Pendant cette courte direction, il fit une seule allusion à l’Affaire dans les quelques articles qu’il signa, une petite note introductive à une lettre de son collaborateur Paul Lorans, lettre « vibrante de patriotisme, trop pure, trop française » (27 décembre 1894). En 1897, il créa un éphémère journal, La Mer, journal des plages (n° 1, 8 mai) puis commença à collaborer au catholique et royaliste Morbihannais. À l’été 1898, on retrouve sa signature dans L’Arvor, dans Le Courrier morbihannais et dans Le Courrier des campagnes. C’est à ce moment qu’il se porta candidat à l’occasion d’une élection complémentaire au conseil municipal de Lorient (La Croix du Morbihan, 24 juillet 1898), et où il prit la tête d’un nouveau journal, « journal républicain absolument indépendant », La Vérité lorientaise, sous-titré : « Lorient aux Lorientais » (n° 1, le 27 juillet). Essentiellement dirigée contre le conseil municipal, feuille de petits règlements de compte personnels, elle offre aussi, pratiquement à chaque numéro, de longues dissertations sur les juifs et le judaïsme dues à Georges Couradis, Fernand Guilloteau, ou C[olin] de L[armor], « antisémites, par conséquent chrétiens » (« Pantalonades” », 22 septembre). D’Armor, antisémite militant, en septembre suivant, lança en toute simplicité, sur les traces d’un Philippe Sapin, le projet (apparemment sans suite) d’un Annuaire antijuif, « liste des maisons juives lorientaises » et invitait ses lecteurs à lui envoyer « sur les tenanciers de ghettos tous les renseignements qu’ils possèdent » (« Annuaire antijuif », 15 septembre). En ce qui concerne l’Affaire, peu après, dans son journal, il inaugura, une rubrique, « Poubelle dreyfusarde », relevé d’articles de la presse de l’autre camp et de petites rubriques non signées. Il s’en prit à ce moment, pour tenter de la ramener à la raison, à cette jeunesse bretonne qui venait « approuver une cause aussi détestable que celle de l’ignoble crapule Dreyfus » (« Je suis triste quand je vois des jeunes gens intelligents – je n’ose pas écrire la suprême injure : des intellectuels – être aussi peu conséquents avec eux-mêmes » ; « L’université dreyfusarde », 9 octobre) puis au député de Lorient, Guieysse, « farouche châtelain socialiste », défenseur « de l’ignoble crapule qui se nourrit délicieusement à nos frais à l‘île du Diable » (« Guieysse dreyfusard », 29 septembre) et à son collègue Jacob :

Vous êtes Français, vous vous découvrez quand le drapeau passe dans le défilé du régiment ; eh bien pour vous représenter vous avez des gens qui se croient au dessus de cette chose sacrée. ILS N’EN VEULENT PLUS DE NOTRE ARMÉE, ils s’embrigadent avec les dreyfusards et les juifs, ils se font défendre par des journaux enjuivés, ils méprisent vos convictions, ils se payent de votre patriotisme. […] À bas Guieysse ! À bas Jacob ! À bas les Juifs ! Vive l’armée ! (« Guieysse & Jacob dreyfusards », 30 octobre).
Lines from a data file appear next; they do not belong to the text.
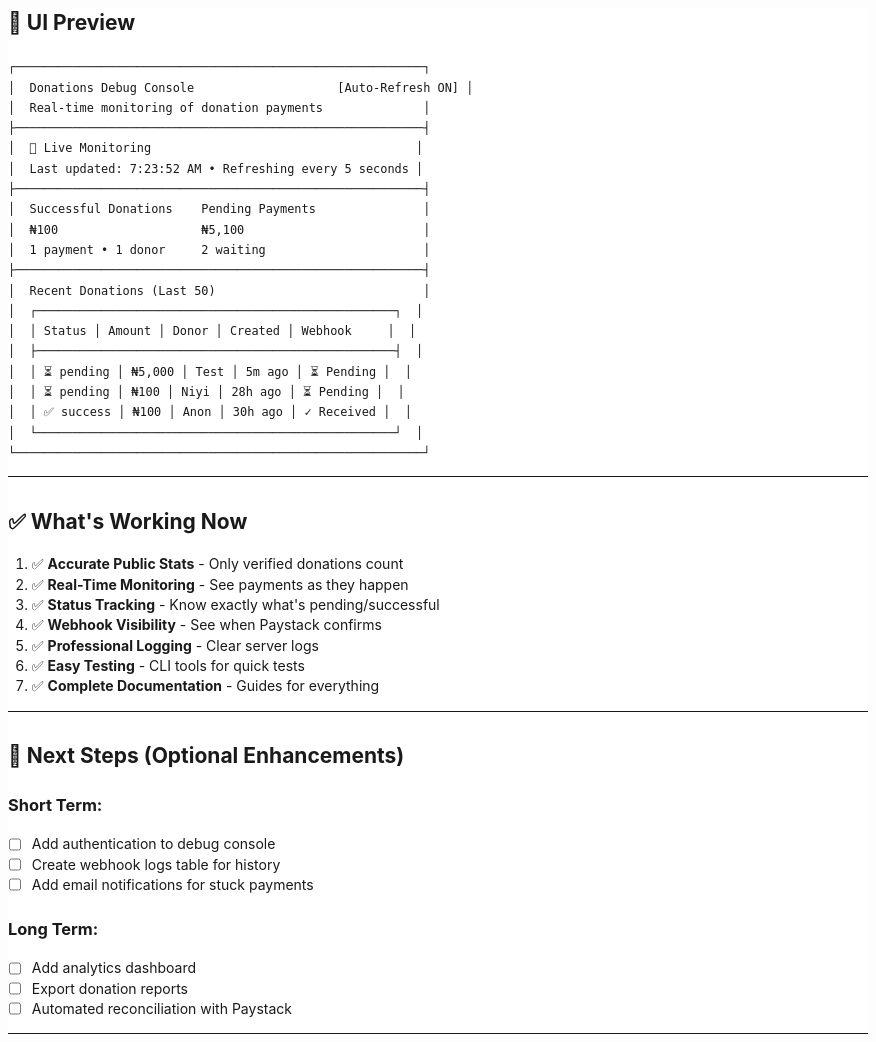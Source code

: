 
## 🎨 UI Preview

```
┌─────────────────────────────────────────────────────────┐
│  Donations Debug Console                    [Auto-Refresh ON] │
│  Real-time monitoring of donation payments              │
├─────────────────────────────────────────────────────────┤
│  🔴 Live Monitoring                                     │
│  Last updated: 7:23:52 AM • Refreshing every 5 seconds │
├─────────────────────────────────────────────────────────┤
│  Successful Donations    Pending Payments               │
│  ₦100                    ₦5,100                         │
│  1 payment • 1 donor     2 waiting                      │
├─────────────────────────────────────────────────────────┤
│  Recent Donations (Last 50)                             │
│  ┌──────────────────────────────────────────────────┐  │
│  │ Status │ Amount │ Donor │ Created │ Webhook     │  │
│  ├──────────────────────────────────────────────────┤  │
│  │ ⏳ pending │ ₦5,000 │ Test │ 5m ago │ ⏳ Pending │  │
│  │ ⏳ pending │ ₦100 │ Niyi │ 28h ago │ ⏳ Pending │  │
│  │ ✅ success │ ₦100 │ Anon │ 30h ago │ ✓ Received │  │
│  └──────────────────────────────────────────────────┘  │
└─────────────────────────────────────────────────────────┘
```

---

## ✅ What's Working Now

1. ✅ **Accurate Public Stats** - Only verified donations count
2. ✅ **Real-Time Monitoring** - See payments as they happen
3. ✅ **Status Tracking** - Know exactly what's pending/successful
4. ✅ **Webhook Visibility** - See when Paystack confirms
5. ✅ **Professional Logging** - Clear server logs
6. ✅ **Easy Testing** - CLI tools for quick tests
7. ✅ **Complete Documentation** - Guides for everything

---

## 🚀 Next Steps (Optional Enhancements)

### Short Term:
- [ ] Add authentication to debug console
- [ ] Create webhook logs table for history
- [ ] Add email notifications for stuck payments

### Long Term:
- [ ] Add analytics dashboard
- [ ] Export donation reports
- [ ] Automated reconciliation with Paystack

---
L’antidreyfusisme de d’Armor, on le voit, était avant tout antisémite et offrait un schéma qui avait le mérite de ne pas être trop compliqué. Il la résuma ainsi en novembre, occasion de se féliciter d’être, avec son journal, à la pointe du combat :

Depuis l’affaire Dreyfus nous sommes divisés en deux camps, à Lorient : Le camp antisémite et le camp Dreyfusard. Celui-ci représenté par Guieysse, Jacob et leurs journaux : La République du Morbihan et Le Phare ; l’autre par tous les autres journaux de la vielle dans lesquelles [sic], sur cette question la Vérité fut la plus précise. Elle a affirmé haut et bien fort son mépris pour le Juif, pour l’accapareur. Colin, Fernand Guilloteau et moi-même avons publié ici des articles dont la lecture ne pouvait laisser indécis nos nombreux amis. Tous les gens sensés ont compris nos sentiments de bons Français. « Le Juif est une plaie qui suppure de partout et qu’une solution seule de mercure peut guérir » me disait il y a deux ans mon ami Guilloteau. Mon ami le prenait certes au figuré, mais quel rapprochement indéniable ! Le Juif est une plaie, disais-je, c’est plus : c’est une sangsue. (« Deux camps », 6 novembre).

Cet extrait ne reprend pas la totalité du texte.